Exercise:
The word "database" marks the lines to find; copy every such line from the data below.

(Saved data entries)
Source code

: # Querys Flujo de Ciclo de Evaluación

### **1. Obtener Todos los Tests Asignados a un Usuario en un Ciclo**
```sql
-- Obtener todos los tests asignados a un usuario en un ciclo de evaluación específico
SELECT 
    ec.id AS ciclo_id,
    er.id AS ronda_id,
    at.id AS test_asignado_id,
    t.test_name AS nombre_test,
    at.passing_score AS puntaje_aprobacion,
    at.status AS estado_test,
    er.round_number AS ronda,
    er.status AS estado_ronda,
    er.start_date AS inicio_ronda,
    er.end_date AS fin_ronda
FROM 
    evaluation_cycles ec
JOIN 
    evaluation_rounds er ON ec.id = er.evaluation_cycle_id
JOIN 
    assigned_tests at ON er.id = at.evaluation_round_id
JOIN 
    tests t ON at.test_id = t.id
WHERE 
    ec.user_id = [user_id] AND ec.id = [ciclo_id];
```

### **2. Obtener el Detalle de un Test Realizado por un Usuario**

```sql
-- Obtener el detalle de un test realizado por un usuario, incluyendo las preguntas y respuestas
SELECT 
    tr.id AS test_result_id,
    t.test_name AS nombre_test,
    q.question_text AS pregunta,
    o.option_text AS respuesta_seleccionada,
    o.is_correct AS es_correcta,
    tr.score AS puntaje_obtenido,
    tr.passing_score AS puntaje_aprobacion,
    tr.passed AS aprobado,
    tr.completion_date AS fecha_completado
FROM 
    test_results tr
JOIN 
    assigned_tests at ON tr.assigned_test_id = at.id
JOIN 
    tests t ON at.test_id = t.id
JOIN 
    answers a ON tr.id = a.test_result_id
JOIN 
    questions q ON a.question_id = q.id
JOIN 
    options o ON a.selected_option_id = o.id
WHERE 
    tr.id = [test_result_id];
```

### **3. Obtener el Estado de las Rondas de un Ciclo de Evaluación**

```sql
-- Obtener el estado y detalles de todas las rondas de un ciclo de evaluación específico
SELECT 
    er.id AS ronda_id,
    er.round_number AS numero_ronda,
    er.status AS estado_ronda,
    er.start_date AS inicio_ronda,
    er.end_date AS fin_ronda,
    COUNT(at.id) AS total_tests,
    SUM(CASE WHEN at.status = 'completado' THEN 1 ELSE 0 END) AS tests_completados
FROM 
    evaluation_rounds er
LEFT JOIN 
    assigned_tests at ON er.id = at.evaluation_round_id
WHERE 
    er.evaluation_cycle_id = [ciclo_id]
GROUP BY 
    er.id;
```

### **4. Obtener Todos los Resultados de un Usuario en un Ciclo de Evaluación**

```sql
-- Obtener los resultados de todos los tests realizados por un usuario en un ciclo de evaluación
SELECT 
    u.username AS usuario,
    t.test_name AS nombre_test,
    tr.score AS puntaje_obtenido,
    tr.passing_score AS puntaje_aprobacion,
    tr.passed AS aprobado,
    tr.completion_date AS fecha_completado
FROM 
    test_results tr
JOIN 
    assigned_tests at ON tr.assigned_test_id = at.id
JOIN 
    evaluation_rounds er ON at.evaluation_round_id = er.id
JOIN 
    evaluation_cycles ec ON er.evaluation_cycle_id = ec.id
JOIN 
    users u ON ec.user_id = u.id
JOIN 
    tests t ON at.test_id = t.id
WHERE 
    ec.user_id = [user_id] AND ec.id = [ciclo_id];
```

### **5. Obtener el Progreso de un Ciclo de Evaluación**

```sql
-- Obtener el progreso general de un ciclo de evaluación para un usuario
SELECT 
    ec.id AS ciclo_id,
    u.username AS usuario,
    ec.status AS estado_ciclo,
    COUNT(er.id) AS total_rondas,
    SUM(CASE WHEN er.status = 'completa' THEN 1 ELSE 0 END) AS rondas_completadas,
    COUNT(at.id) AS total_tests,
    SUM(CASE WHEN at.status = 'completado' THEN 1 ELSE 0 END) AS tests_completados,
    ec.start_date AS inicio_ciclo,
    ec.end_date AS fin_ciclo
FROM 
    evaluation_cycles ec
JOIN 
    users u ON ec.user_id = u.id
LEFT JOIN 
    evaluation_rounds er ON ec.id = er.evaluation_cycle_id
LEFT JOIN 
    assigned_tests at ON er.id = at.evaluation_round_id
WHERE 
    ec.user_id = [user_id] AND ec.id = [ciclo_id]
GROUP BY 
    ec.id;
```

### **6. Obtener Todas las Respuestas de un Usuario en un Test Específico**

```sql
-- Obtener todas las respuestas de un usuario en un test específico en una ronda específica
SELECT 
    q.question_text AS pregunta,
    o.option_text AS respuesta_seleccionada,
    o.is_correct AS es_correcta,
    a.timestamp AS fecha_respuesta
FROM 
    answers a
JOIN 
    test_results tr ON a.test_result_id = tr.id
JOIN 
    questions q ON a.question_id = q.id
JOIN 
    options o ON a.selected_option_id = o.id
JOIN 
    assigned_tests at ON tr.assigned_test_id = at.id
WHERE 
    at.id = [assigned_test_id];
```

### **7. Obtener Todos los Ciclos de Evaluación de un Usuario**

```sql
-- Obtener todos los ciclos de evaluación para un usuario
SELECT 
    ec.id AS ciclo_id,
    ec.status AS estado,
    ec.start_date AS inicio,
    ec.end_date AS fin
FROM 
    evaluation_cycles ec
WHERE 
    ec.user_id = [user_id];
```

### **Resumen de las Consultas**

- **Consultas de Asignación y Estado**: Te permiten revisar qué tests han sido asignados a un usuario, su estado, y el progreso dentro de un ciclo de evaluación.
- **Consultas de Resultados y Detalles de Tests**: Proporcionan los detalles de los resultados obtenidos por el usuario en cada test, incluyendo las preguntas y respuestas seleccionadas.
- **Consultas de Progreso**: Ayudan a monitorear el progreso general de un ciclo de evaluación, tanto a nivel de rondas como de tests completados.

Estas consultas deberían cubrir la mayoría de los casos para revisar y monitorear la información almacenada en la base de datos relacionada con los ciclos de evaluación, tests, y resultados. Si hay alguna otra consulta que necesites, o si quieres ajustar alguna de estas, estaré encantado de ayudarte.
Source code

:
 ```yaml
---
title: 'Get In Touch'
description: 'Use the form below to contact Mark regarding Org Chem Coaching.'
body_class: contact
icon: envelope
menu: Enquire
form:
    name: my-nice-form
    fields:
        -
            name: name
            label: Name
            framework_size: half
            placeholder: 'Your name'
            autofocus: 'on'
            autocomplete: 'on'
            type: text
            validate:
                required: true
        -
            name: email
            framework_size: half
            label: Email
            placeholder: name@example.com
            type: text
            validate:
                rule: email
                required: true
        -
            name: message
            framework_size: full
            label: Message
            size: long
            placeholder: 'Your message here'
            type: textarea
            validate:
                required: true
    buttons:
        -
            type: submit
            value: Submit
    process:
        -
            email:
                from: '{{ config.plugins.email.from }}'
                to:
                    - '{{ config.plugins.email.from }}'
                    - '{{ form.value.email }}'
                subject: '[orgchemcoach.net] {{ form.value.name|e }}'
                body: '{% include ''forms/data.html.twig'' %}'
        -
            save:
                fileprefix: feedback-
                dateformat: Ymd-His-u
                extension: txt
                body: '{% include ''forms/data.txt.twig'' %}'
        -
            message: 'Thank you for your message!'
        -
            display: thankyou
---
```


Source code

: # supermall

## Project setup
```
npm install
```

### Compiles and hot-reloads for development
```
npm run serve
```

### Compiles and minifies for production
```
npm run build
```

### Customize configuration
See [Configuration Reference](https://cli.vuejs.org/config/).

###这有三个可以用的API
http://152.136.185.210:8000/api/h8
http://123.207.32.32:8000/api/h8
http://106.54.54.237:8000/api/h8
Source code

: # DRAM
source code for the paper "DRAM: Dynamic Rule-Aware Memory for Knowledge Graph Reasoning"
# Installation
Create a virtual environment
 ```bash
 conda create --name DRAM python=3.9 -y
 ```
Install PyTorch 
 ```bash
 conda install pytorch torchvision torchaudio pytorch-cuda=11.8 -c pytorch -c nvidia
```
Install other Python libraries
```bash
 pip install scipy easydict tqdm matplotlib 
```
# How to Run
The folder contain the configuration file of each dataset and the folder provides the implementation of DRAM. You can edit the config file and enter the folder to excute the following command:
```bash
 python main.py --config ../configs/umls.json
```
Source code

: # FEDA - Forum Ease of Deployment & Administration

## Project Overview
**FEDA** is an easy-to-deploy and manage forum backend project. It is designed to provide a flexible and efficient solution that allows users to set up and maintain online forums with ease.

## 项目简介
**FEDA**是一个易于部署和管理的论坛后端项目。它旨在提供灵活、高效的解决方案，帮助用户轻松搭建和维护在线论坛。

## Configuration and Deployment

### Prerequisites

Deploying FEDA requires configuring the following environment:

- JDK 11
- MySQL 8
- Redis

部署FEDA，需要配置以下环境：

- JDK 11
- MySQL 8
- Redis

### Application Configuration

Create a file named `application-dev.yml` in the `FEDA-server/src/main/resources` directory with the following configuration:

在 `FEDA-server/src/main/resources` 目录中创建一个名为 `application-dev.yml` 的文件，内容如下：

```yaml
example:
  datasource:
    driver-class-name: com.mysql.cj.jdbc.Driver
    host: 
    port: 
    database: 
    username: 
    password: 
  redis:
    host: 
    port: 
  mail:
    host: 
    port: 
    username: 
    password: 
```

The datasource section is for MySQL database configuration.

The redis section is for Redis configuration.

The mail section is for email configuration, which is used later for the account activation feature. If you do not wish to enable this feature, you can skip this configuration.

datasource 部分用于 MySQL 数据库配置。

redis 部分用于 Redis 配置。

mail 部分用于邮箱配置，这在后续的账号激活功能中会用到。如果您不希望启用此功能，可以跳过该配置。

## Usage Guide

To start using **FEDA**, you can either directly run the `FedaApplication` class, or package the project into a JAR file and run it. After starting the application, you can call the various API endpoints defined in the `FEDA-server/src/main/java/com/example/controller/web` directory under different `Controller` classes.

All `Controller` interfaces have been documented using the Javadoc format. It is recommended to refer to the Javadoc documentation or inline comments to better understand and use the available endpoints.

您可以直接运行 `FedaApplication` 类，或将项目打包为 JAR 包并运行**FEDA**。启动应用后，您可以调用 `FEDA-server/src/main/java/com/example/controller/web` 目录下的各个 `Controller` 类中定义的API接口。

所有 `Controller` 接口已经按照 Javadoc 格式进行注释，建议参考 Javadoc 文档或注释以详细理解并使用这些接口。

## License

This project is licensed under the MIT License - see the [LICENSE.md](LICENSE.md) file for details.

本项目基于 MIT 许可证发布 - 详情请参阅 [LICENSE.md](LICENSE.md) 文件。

Answer:
    database: 
The datasource section is for MySQL database configuration.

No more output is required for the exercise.